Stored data
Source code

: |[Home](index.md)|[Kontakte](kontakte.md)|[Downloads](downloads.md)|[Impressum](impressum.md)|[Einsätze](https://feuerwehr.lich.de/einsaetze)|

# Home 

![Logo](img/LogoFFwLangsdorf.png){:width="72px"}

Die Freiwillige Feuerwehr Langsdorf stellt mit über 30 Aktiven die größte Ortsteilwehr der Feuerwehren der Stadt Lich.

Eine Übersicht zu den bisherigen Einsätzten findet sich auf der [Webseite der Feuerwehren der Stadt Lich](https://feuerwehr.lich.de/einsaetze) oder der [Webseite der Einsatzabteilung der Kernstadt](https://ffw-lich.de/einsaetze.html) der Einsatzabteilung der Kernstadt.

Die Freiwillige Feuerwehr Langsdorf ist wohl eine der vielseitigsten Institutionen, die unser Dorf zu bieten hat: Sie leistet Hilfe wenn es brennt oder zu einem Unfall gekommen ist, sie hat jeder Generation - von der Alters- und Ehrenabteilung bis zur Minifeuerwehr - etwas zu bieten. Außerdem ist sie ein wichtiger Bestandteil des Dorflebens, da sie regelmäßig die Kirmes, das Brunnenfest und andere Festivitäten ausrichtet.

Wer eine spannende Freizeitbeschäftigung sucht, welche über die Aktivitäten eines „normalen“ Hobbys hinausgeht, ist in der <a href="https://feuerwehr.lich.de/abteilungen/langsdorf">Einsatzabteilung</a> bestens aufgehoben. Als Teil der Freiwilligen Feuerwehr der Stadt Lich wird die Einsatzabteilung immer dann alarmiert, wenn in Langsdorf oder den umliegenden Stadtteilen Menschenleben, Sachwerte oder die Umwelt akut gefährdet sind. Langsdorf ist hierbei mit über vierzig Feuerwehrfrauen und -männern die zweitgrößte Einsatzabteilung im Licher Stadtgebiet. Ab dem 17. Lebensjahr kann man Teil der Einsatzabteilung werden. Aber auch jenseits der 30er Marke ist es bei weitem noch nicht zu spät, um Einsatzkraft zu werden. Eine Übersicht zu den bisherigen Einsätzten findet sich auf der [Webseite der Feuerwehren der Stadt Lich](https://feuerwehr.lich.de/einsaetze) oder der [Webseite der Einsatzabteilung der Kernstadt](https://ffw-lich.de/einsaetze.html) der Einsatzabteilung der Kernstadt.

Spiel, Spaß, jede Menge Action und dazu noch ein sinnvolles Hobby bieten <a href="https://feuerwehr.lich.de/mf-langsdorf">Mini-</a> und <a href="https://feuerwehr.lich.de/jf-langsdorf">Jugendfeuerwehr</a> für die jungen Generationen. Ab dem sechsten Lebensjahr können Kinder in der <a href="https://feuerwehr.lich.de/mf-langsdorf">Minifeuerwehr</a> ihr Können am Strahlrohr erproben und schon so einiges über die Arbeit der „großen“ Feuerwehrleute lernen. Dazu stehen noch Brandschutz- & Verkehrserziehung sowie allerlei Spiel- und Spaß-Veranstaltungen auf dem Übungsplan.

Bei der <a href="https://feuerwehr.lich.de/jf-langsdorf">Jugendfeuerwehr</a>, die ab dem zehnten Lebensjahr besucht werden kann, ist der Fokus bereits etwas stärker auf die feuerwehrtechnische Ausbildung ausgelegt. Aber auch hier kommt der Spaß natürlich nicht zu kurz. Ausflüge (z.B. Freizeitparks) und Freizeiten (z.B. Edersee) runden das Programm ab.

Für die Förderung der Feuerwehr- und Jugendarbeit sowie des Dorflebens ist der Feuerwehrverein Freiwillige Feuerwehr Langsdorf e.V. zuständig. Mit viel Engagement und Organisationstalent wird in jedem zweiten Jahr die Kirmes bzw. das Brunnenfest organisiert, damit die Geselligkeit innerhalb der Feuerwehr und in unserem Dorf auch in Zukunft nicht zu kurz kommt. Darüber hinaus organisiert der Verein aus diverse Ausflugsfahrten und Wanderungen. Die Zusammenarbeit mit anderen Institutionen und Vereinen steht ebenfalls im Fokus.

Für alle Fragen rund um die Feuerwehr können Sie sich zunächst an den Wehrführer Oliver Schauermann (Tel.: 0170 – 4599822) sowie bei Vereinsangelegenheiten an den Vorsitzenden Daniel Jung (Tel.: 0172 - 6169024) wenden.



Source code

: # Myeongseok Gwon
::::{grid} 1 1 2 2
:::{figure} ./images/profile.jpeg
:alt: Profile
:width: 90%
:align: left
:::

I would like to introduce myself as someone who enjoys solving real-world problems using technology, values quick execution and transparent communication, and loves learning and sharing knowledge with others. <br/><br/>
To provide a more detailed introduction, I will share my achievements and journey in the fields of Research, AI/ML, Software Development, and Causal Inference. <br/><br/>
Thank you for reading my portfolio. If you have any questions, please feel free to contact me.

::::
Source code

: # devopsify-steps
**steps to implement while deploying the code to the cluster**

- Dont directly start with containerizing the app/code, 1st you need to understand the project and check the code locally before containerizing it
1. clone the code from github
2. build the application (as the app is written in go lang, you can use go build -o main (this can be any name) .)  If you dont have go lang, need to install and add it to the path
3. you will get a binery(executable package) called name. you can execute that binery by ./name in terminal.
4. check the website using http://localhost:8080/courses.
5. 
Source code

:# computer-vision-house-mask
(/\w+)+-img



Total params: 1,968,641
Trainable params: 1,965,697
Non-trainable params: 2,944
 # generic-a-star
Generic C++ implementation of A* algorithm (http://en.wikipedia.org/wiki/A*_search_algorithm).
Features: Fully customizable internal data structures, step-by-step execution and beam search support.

- **WORK REQUIRED**
From the records above, copy every line that includes the word "Übersicht".

- **RESULT**
Eine Übersicht zu den bisherigen Einsätzten findet sich auf der [Webseite der Feuerwehren der Stadt Lich](https://feuerwehr.lich.de/einsaetze) oder der [Webseite der Einsatzabteilung der Kernstadt](https://ffw-lich.de/einsaetze.html) der Einsatzabteilung der Kernstadt.
Wer eine spannende Freizeitbeschäftigung sucht, welche über die Aktivitäten eines „normalen“ Hobbys hinausgeht, ist in der <a href="https://feuerwehr.lich.de/abteilungen/langsdorf">Einsatzabteilung</a> bestens aufgehoben. Als Teil der Freiwilligen Feuerwehr der Stadt Lich wird die Einsatzabteilung immer dann alarmiert, wenn in Langsdorf oder den umliegenden Stadtteilen Menschenleben, Sachwerte oder die Umwelt akut gefährdet sind. Langsdorf ist hierbei mit über vierzig Feuerwehrfrauen und -männern die zweitgrößte Einsatzabteilung im Licher Stadtgebiet. Ab dem 17. Lebensjahr kann man Teil der Einsatzabteilung werden. Aber auch jenseits der 30er Marke ist es bei weitem noch nicht zu spät, um Einsatzkraft zu werden. Eine Übersicht zu den bisherigen Einsätzten findet sich auf der [Webseite der Feuerwehren der Stadt Lich](https://feuerwehr.lich.de/einsaetze) oder der [Webseite der Einsatzabteilung der Kernstadt](https://ffw-lich.de/einsaetze.html) der Einsatzabteilung der Kernstadt.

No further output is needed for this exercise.